I had. But even when I've visited a place before, I can never remember where anything is in this town — anything that isn't an abandoned building, that is.
Lately, my favorite is the First Baptist Church (302 W. Monroe St.), with its stunning stone columns, Italian Gothic details, and arched doorways. Built in 1929, the church's design usually is credited to local architecture firm Fitzhugh and Byron. But those guys only supervised the construction of the church, which was designed by architect George Merrill from the New York-based Department of Architecture of the American Baptist Home Mission Society. The church has oddly Moderne touches — clean lines, a large porthole window, and less filigree than one would expect to find in a Gothic church.
The place is a majestic ruin. Its interior was gutted in a fire in the early '90s, and the church has no roof. This beautiful building was saved from demolition by some quick thinking on the part of former Mayor Terry Goddard, who had what was left of the structure placed on the National Register of Historic Places. But 20 years later, it remains empty and unused.
So does the Hayden Flour Mill (100 N. Mill Ave. in Tempe) — although apparently not for long. A couple of years ago, I reported that a commercial developer had submitted plans to the city of Tempe proposing a mixed-use development that would include a hotel, retail, and condos on the site of the historic mill. A few years before that, there were plans afoot to turn the mill's silos into upscale lofts. Both plans were okayed, and both fell apart, in part because of an ongoing excavation of the mill site, where archeologists are uncovering Indian artifacts and the canal that powered the mill 100 years ago.

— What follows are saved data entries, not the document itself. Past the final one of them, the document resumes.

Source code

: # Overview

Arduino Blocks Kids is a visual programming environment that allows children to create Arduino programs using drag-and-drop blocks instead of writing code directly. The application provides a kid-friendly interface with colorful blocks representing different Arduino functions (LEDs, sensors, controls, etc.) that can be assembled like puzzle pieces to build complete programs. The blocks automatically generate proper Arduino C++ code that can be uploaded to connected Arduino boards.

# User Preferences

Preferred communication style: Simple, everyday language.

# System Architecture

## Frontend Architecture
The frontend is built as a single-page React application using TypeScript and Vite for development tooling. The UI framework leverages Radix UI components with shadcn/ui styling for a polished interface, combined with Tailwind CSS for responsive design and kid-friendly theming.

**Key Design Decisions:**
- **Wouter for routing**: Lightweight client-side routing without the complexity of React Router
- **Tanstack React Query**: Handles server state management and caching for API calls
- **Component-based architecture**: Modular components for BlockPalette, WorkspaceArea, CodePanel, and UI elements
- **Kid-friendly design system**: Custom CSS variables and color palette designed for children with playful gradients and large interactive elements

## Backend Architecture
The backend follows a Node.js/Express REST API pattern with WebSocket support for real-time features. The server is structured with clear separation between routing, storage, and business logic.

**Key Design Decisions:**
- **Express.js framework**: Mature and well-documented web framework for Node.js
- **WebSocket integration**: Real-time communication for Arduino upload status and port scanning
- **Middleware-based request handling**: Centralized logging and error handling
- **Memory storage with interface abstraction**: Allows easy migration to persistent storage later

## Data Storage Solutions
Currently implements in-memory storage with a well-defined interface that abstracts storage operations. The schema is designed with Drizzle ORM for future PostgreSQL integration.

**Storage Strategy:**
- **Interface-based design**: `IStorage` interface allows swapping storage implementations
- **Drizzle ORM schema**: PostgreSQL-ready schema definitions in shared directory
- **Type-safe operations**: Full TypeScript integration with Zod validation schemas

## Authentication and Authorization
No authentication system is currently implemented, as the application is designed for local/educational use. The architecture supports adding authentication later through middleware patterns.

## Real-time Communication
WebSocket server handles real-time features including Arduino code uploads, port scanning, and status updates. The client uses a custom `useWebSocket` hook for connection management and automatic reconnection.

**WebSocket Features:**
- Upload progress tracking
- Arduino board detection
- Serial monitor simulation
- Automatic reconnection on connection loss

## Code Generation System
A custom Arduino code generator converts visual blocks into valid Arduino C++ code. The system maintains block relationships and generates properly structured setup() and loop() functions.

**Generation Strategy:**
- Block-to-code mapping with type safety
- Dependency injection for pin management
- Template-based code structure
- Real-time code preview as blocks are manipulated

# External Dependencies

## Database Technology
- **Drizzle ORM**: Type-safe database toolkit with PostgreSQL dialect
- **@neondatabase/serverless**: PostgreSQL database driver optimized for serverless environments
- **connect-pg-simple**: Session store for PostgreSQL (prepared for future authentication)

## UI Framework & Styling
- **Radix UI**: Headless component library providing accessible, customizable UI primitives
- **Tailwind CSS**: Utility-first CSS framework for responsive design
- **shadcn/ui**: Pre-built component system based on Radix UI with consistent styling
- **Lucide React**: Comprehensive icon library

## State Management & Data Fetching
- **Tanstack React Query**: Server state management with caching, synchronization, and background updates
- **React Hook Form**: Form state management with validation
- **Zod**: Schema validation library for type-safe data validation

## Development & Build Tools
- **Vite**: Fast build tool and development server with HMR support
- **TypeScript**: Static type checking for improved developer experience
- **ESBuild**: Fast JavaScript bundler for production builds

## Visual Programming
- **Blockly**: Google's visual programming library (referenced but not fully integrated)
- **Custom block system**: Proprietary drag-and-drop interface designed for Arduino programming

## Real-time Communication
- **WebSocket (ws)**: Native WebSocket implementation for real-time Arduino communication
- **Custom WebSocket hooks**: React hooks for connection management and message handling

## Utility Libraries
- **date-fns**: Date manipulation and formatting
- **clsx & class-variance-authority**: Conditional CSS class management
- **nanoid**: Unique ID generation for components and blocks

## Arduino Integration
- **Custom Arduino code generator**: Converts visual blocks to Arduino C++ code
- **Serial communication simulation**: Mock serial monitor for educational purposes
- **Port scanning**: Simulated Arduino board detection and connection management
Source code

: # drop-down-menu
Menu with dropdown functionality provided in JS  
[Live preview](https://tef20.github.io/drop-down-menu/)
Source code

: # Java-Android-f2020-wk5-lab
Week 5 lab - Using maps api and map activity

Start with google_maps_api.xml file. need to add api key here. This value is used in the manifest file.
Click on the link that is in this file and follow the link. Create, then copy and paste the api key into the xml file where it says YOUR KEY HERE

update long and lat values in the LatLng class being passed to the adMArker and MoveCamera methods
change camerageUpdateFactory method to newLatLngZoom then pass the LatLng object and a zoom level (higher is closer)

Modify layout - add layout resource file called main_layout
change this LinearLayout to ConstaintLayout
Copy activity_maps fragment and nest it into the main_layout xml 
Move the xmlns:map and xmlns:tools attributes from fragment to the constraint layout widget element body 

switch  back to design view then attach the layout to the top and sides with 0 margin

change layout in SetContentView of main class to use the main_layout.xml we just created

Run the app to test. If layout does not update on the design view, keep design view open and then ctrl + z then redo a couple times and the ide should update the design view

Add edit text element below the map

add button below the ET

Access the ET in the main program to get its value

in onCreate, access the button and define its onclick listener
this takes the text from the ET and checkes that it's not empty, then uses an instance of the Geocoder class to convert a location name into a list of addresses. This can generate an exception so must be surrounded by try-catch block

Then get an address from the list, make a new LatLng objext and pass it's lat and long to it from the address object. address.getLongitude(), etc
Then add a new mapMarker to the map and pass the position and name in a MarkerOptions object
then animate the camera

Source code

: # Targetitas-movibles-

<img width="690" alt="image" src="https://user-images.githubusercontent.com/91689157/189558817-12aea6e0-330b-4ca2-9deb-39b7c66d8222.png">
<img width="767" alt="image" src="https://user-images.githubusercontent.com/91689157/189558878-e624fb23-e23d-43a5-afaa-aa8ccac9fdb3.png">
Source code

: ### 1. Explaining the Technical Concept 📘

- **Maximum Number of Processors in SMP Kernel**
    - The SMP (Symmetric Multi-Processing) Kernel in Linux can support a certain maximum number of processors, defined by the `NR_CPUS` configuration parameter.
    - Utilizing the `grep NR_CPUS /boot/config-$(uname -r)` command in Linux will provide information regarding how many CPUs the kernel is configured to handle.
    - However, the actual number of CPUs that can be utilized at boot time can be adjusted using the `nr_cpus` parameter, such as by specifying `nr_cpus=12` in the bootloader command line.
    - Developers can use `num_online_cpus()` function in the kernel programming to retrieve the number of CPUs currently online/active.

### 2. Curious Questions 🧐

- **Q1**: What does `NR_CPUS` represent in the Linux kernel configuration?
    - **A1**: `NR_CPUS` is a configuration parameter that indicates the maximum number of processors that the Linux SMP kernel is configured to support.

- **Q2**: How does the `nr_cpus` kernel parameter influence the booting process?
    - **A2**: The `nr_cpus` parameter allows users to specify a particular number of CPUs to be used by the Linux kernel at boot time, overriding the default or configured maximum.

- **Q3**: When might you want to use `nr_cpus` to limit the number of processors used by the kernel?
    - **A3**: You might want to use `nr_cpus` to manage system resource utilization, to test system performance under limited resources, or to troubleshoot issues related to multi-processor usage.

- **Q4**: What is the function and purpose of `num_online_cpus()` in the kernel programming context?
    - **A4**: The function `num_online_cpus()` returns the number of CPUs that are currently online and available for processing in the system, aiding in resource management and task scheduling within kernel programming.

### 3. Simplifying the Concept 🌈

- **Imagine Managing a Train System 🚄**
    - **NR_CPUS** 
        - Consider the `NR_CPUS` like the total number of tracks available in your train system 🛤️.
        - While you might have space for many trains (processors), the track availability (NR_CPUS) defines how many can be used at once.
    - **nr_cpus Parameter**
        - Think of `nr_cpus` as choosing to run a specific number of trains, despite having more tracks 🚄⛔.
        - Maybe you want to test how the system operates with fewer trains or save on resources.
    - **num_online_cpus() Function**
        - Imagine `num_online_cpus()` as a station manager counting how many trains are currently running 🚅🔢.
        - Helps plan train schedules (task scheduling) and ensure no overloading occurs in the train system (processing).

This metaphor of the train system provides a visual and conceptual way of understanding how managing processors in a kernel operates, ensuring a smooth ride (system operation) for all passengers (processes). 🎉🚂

But now the city has turned the boarded-up eyesore over to something called Downtown Tempe Community Inc., which says it will manage the property as a public gathering space and ad hoc Tempe history museum. The proposed not-for-profit space will operate as a public park, where outdoor concerts and weddings can take place.
I liked the other ideas better.
Sometimes, my ennui about an abandoned building is less about the structure and more about its landmark status — like Beef Eaters Restaurant (300 W. Camelback Road). Beef Eaters has been shuttered for a decade now, but rumors are once again swirling that this kitschy steak joint is about to reopen.
Jay Newton's popular steak and seafood restaurant opened in 1961 and was a downtown mainstay for 40 years. So sentimental are locals about this swanky supper club that the place even has its own (largely inactive) Facebook page (www.facebook.com/SaveBeefEaters) devoted to tracking its sale and possible resurrection. The exterior isn't much to look at, thanks to a solid but unattractive renovation in the late '70s, but the inside? Wow. Leather banquettes and oak-paneled walls and all that King Arthur paraphernalia, right down to a giant suit of armor over in the corner.
According to local legend, all this gorgeous junk is still in there — but may be about to be relocated, if Changing Hands Bookstore takes over the space. The Tempe bookstore has been shopping for a Phoenix location, and for a while it was rumored that the company would move into the old Circles Records and Tapes building (800 N. Central Aven.) — another old beauty that's lying in wait for someone to notice it and bring it back to life.
Of course, once someone does rehab Circles — or any of the other abandoned buildings around town — I'll probably just drive right on by.